Rendered images with source text:
*** Begin section ***
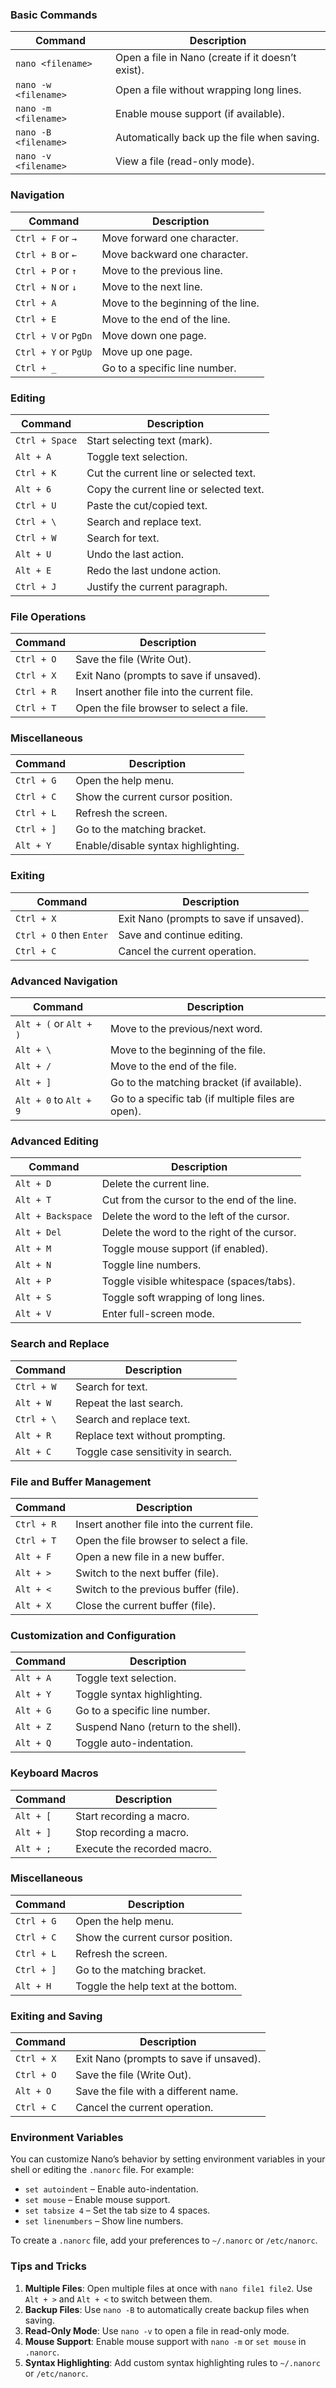 ### **Basic Commands**
| Command               | Description                                  |
|-----------------------|----------------------------------------------|
| `nano <filename>`     | Open a file in Nano (create if it doesn’t exist). |
| `nano -w <filename>`  | Open a file without wrapping long lines.     |
| `nano -m <filename>`  | Enable mouse support (if available).         |
| `nano -B <filename>`  | Automatically back up the file when saving.  |
| `nano -v <filename>`  | View a file (read-only mode).                |

### **Navigation**
| Command               | Description                                  |
|-----------------------|----------------------------------------------|
| `Ctrl + F` or `→`     | Move forward one character.                  |
| `Ctrl + B` or `←`     | Move backward one character.                 |
| `Ctrl + P` or `↑`     | Move to the previous line.                   |
| `Ctrl + N` or `↓`     | Move to the next line.                       |
| `Ctrl + A`            | Move to the beginning of the line.           |
| `Ctrl + E`            | Move to the end of the line.                 |
| `Ctrl + V` or `PgDn`  | Move down one page.                          |
| `Ctrl + Y` or `PgUp`  | Move up one page.                            |
| `Ctrl + _`            | Go to a specific line number.                |

### **Editing**
| Command               | Description                                  |
|-----------------------|----------------------------------------------|
| `Ctrl + Space`        | Start selecting text (mark).                 |
| `Alt + A`             | Toggle text selection.                       |
| `Ctrl + K`            | Cut the current line or selected text.       |
| `Alt + 6`             | Copy the current line or selected text.      |
| `Ctrl + U`            | Paste the cut/copied text.                   |
| `Ctrl + \`            | Search and replace text.                     |
| `Ctrl + W`            | Search for text.                             |
| `Alt + U`             | Undo the last action.                        |
| `Alt + E`             | Redo the last undone action.                 |
| `Ctrl + J`            | Justify the current paragraph.               |

### **File Operations**
| Command               | Description                                  |
|-----------------------|----------------------------------------------|
| `Ctrl + O`            | Save the file (Write Out).                   |
| `Ctrl + X`            | Exit Nano (prompts to save if unsaved).      |
| `Ctrl + R`            | Insert another file into the current file.   |
| `Ctrl + T`            | Open the file browser to select a file.      |

### **Miscellaneous**
| Command               | Description                                  |
|-----------------------|----------------------------------------------|
| `Ctrl + G`            | Open the help menu.                          |
| `Ctrl + C`            | Show the current cursor position.            |
| `Ctrl + L`            | Refresh the screen.                          |
| `Ctrl + ]`            | Go to the matching bracket.                  |
| `Alt + Y`             | Enable/disable syntax highlighting.          |

### **Exiting**
| Command               | Description                                  |
|-----------------------|----------------------------------------------|
| `Ctrl + X`            | Exit Nano (prompts to save if unsaved).      |
| `Ctrl + O` then `Enter` | Save and continue editing.                 |
| `Ctrl + C`            | Cancel the current operation.                |

### **Advanced Navigation**
| Command               | Description                                  |
|-----------------------|----------------------------------------------|
| `Alt + (` or `Alt + )` | Move to the previous/next word.             |
| `Alt + \`             | Move to the beginning of the file.          |
| `Alt + /`             | Move to the end of the file.                |
| `Alt + ]`             | Go to the matching bracket (if available).  |
| `Alt + 0` to `Alt + 9` | Go to a specific tab (if multiple files are open). |

### **Advanced Editing**
| Command               | Description                                  |
|-----------------------|----------------------------------------------|
| `Alt + D`             | Delete the current line.                    |
| `Alt + T`             | Cut from the cursor to the end of the line. |
| `Alt + Backspace`     | Delete the word to the left of the cursor.  |
| `Alt + Del`           | Delete the word to the right of the cursor. |
| `Alt + M`             | Toggle mouse support (if enabled).          |
| `Alt + N`             | Toggle line numbers.                        |
| `Alt + P`             | Toggle visible whitespace (spaces/tabs).    |
| `Alt + S`             | Toggle soft wrapping of long lines.         |
| `Alt + V`             | Enter full-screen mode.                     |

### **Search and Replace**
| Command               | Description                                  |
|-----------------------|----------------------------------------------|
| `Ctrl + W`            | Search for text.                            |
| `Alt + W`             | Repeat the last search.                     |
| `Ctrl + \`            | Search and replace text.                    |
| `Alt + R`             | Replace text without prompting.             |
| `Alt + C`             | Toggle case sensitivity in search.          |

### **File and Buffer Management**
| Command               | Description                                  |
|-----------------------|----------------------------------------------|
| `Ctrl + R`            | Insert another file into the current file.  |
| `Ctrl + T`            | Open the file browser to select a file.     |
| `Alt + F`             | Open a new file in a new buffer.            |
| `Alt + >`             | Switch to the next buffer (file).           |
| `Alt + <`             | Switch to the previous buffer (file).       |
| `Alt + X`             | Close the current buffer (file).            |

### **Customization and Configuration**
| Command               | Description                                  |
|-----------------------|----------------------------------------------|
| `Alt + A`             | Toggle text selection.                      |
| `Alt + Y`             | Toggle syntax highlighting.                 |
| `Alt + G`             | Go to a specific line number.               |
| `Alt + Z`             | Suspend Nano (return to the shell).         |
| `Alt + Q`             | Toggle auto-indentation.                    |

### **Keyboard Macros**
| Command               | Description                                  |
|-----------------------|----------------------------------------------|
| `Alt + [`             | Start recording a macro.                    |
| `Alt + ]`             | Stop recording a macro.                     |
| `Alt + ;`             | Execute the recorded macro.                 |

### **Miscellaneous**
| Command               | Description                                  |
|-----------------------|----------------------------------------------|
| `Ctrl + G`            | Open the help menu.                         |
| `Ctrl + C`            | Show the current cursor position.           |
| `Ctrl + L`            | Refresh the screen.                         |
| `Ctrl + ]`            | Go to the matching bracket.                 |
| `Alt + H`             | Toggle the help text at the bottom.         |

### **Exiting and Saving**
| Command               | Description                                  |
|-----------------------|----------------------------------------------|
| `Ctrl + X`            | Exit Nano (prompts to save if unsaved).     |
| `Ctrl + O`            | Save the file (Write Out).                  |
| `Alt + O`             | Save the file with a different name.        |
| `Ctrl + C`            | Cancel the current operation.               |

### **Environment Variables**
You can customize Nano’s behavior by setting environment variables in your shell or editing the `.nanorc` file. For example:
- `set autoindent` – Enable auto-indentation.
- `set mouse` – Enable mouse support.
- `set tabsize 4` – Set the tab size to 4 spaces.
- `set linenumbers` – Show line numbers.

To create a `.nanorc` file, add your preferences to `~/.nanorc` or `/etc/nanorc`.

### **Tips and Tricks**
1. **Multiple Files**: Open multiple files at once with `nano file1 file2`. Use `Alt + >` and `Alt + <` to switch between them.
2. **Backup Files**: Use `nano -B` to automatically create backup files when saving.
3. **Read-Only Mode**: Use `nano -v` to open a file in read-only mode.
4. **Mouse Support**: Enable mouse support with `nano -m` or `set mouse` in `.nanorc`.
5. **Syntax Highlighting**: Add custom syntax highlighting rules to `~/.nanorc` or `/etc/nanorc`.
*** End section ***
### Your goal
Match on "specific" and report each line of the data above that has it.

### Answer box
| `Ctrl + _`            | Go to a specific line number.                |
| `Alt + 0` to `Alt + 9` | Go to a specific tab (if multiple files are open). |
| `Alt + G`             | Go to a specific line number.               |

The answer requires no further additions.